#### [AIM OF THE TASK]
The data should be printed again, exactly.

#### RECORDS TO PROCESS ####

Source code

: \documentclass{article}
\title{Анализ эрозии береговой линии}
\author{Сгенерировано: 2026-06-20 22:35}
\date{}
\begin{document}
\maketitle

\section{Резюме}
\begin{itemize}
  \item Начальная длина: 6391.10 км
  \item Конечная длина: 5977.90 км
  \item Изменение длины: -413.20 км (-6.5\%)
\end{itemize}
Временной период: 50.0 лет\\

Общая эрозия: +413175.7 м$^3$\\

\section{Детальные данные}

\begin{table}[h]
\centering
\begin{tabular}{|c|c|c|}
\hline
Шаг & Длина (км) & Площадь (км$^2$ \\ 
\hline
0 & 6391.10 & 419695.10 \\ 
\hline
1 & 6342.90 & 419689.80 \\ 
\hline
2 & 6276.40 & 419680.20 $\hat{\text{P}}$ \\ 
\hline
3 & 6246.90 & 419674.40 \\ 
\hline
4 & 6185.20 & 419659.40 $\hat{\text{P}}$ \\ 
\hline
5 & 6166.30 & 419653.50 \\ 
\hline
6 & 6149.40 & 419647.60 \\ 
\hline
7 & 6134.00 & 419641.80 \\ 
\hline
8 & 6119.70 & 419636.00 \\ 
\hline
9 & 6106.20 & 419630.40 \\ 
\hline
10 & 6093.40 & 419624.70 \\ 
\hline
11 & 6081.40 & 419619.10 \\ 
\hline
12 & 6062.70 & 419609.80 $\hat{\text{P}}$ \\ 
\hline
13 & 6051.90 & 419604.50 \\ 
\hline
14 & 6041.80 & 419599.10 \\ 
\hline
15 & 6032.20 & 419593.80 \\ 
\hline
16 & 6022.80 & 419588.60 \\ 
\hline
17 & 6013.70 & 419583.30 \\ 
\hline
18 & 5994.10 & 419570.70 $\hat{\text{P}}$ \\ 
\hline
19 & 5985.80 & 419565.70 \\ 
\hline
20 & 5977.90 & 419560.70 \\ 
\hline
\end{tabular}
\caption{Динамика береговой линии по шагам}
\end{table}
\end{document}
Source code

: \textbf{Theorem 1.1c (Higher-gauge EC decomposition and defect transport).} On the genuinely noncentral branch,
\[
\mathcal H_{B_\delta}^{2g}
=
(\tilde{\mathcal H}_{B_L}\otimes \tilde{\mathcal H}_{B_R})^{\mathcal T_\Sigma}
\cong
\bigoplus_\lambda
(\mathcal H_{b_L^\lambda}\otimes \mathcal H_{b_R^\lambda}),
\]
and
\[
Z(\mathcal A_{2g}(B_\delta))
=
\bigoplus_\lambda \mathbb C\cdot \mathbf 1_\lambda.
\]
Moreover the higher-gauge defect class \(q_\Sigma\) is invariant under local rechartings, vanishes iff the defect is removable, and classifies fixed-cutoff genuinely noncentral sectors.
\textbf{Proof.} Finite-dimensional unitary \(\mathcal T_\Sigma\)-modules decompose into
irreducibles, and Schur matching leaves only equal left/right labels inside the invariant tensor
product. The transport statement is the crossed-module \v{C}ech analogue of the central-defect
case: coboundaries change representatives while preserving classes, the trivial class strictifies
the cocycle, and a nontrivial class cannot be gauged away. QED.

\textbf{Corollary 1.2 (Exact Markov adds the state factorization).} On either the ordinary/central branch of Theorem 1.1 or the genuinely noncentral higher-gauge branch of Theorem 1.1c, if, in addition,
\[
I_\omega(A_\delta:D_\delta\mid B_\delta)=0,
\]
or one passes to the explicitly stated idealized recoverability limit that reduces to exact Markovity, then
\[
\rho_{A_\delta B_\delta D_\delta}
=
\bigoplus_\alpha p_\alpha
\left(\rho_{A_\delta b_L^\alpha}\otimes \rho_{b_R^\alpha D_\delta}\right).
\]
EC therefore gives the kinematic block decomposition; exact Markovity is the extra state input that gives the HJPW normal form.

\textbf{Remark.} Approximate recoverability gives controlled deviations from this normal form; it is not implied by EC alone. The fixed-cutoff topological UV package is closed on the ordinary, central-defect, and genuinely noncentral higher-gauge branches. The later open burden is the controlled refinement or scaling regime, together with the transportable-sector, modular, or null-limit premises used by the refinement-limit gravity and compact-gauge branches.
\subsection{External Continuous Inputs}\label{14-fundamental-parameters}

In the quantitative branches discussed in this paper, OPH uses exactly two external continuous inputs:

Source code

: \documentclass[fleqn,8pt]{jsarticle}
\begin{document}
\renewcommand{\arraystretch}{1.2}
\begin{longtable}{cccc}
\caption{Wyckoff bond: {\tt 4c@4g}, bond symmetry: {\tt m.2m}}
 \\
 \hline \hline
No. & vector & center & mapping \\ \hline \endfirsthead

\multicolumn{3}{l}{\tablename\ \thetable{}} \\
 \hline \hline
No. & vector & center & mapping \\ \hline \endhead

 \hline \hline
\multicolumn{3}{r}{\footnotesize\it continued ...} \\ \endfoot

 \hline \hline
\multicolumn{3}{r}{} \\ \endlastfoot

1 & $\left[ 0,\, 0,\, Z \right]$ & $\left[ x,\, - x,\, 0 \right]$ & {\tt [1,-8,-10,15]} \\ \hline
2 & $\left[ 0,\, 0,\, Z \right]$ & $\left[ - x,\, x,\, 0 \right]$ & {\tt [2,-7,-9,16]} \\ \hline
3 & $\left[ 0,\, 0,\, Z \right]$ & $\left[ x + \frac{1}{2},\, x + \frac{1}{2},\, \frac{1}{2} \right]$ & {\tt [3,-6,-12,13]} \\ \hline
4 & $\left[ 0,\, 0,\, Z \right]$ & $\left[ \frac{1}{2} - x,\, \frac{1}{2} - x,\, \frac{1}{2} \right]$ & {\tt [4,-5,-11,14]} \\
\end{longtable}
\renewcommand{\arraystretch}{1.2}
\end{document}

####

#### [ANSWER SPACE]
Source code

: \documentclass{article}
\title{Анализ эрозии береговой линии}
\author{Сгенерировано: 2026-06-20 22:35}
\date{}
\begin{document}
\maketitle

\section{Резюме}
\begin{itemize}
  \item Начальная длина: 6391.10 км
  \item Конечная длина: 5977.90 км
  \item Изменение длины: -413.20 км (-6.5\%)
\end{itemize}
Временной период: 50.0 лет\\

Общая эрозия: +413175.7 м$^3$\\

\section{Детальные данные}

\begin{table}[h]
\centering
\begin{tabular}{|c|c|c|}
\hline
Шаг & Длина (км) & Площадь (км$^2$ \\ 
\hline
0 & 6391.10 & 419695.10 \\ 
\hline
1 & 6342.90 & 419689.80 \\ 
\hline
2 & 6276.40 & 419680.20 $\hat{\text{P}}$ \\ 
\hline
3 & 6246.90 & 419674.40 \\ 
\hline
4 & 6185.20 & 419659.40 $\hat{\text{P}}$ \\ 
\hline
5 & 6166.30 & 419653.50 \\ 
\hline
6 & 6149.40 & 419647.60 \\ 
\hline
7 & 6134.00 & 419641.80 \\ 
\hline
8 & 6119.70 & 419636.00 \\ 
\hline
9 & 6106.20 & 419630.40 \\ 
\hline
10 & 6093.40 & 419624.70 \\ 
\hline
11 & 6081.40 & 419619.10 \\ 
\hline
12 & 6062.70 & 419609.80 $\hat{\text{P}}$ \\ 
\hline
13 & 6051.90 & 419604.50 \\ 
\hline
14 & 6041.80 & 419599.10 \\ 
\hline
15 & 6032.20 & 419593.80 \\ 
\hline
16 & 6022.80 & 419588.60 \\ 
\hline
17 & 6013.70 & 419583.30 \\ 
\hline
18 & 5994.10 & 419570.70 $\hat{\text{P}}$ \\ 
\hline
19 & 5985.80 & 419565.70 \\ 
\hline
20 & 5977.90 & 419560.70 \\ 
\hline
\end{tabular}
\caption{Динамика береговой линии по шагам}
\end{table}
\end{document}
Source code

: \textbf{Theorem 1.1c (Higher-gauge EC decomposition and defect transport).} On the genuinely noncentral branch,
\[
\mathcal H_{B_\delta}^{2g}
=
(\tilde{\mathcal H}_{B_L}\otimes \tilde{\mathcal H}_{B_R})^{\mathcal T_\Sigma}
\cong
\bigoplus_\lambda
(\mathcal H_{b_L^\lambda}\otimes \mathcal H_{b_R^\lambda}),
\]
and
\[
Z(\mathcal A_{2g}(B_\delta))
=
\bigoplus_\lambda \mathbb C\cdot \mathbf 1_\lambda.
\]
Moreover the higher-gauge defect class \(q_\Sigma\) is invariant under local rechartings, vanishes iff the defect is removable, and classifies fixed-cutoff genuinely noncentral sectors.
\textbf{Proof.} Finite-dimensional unitary \(\mathcal T_\Sigma\)-modules decompose into
irreducibles, and Schur matching leaves only equal left/right labels inside the invariant tensor
product. The transport statement is the crossed-module \v{C}ech analogue of the central-defect
case: coboundaries change representatives while preserving classes, the trivial class strictifies
the cocycle, and a nontrivial class cannot be gauged away. QED.

\textbf{Corollary 1.2 (Exact Markov adds the state factorization).} On either the ordinary/central branch of Theorem 1.1 or the genuinely noncentral higher-gauge branch of Theorem 1.1c, if, in addition,
\[
I_\omega(A_\delta:D_\delta\mid B_\delta)=0,
\]
or one passes to the explicitly stated idealized recoverability limit that reduces to exact Markovity, then
\[
\rho_{A_\delta B_\delta D_\delta}
=
\bigoplus_\alpha p_\alpha
\left(\rho_{A_\delta b_L^\alpha}\otimes \rho_{b_R^\alpha D_\delta}\right).
\]
EC therefore gives the kinematic block decomposition; exact Markovity is the extra state input that gives the HJPW normal form.

\textbf{Remark.} Approximate recoverability gives controlled deviations from this normal form; it is not implied by EC alone. The fixed-cutoff topological UV package is closed on the ordinary, central-defect, and genuinely noncentral higher-gauge branches. The later open burden is the controlled refinement or scaling regime, together with the transportable-sector, modular, or null-limit premises used by the refinement-limit gravity and compact-gauge branches.
\subsection{External Continuous Inputs}\label{14-fundamental-parameters}

In the quantitative branches discussed in this paper, OPH uses exactly two external continuous inputs:

Source code

: \documentclass[fleqn,8pt]{jsarticle}
\begin{document}
\renewcommand{\arraystretch}{1.2}
\begin{longtable}{cccc}
\caption{Wyckoff bond: {\tt 4c@4g}, bond symmetry: {\tt m.2m}}
 \\
 \hline \hline
No. & vector & center & mapping \\ \hline \endfirsthead

\multicolumn{3}{l}{\tablename\ \thetable{}} \\
 \hline \hline
No. & vector & center & mapping \\ \hline \endhead

 \hline \hline
\multicolumn{3}{r}{\footnotesize\it continued ...} \\ \endfoot

 \hline \hline
\multicolumn{3}{r}{} \\ \endlastfoot

1 & $\left[ 0,\, 0,\, Z \right]$ & $\left[ x,\, - x,\, 0 \right]$ & {\tt [1,-8,-10,15]} \\ \hline
2 & $\left[ 0,\, 0,\, Z \right]$ & $\left[ - x,\, x,\, 0 \right]$ & {\tt [2,-7,-9,16]} \\ \hline
3 & $\left[ 0,\, 0,\, Z \right]$ & $\left[ x + \frac{1}{2},\, x + \frac{1}{2},\, \frac{1}{2} \right]$ & {\tt [3,-6,-12,13]} \\ \hline
4 & $\left[ 0,\, 0,\, Z \right]$ & $\left[ \frac{1}{2} - x,\, \frac{1}{2} - x,\, \frac{1}{2} \right]$ & {\tt [4,-5,-11,14]} \\
\end{longtable}
\renewcommand{\arraystretch}{1.2}
\end{document}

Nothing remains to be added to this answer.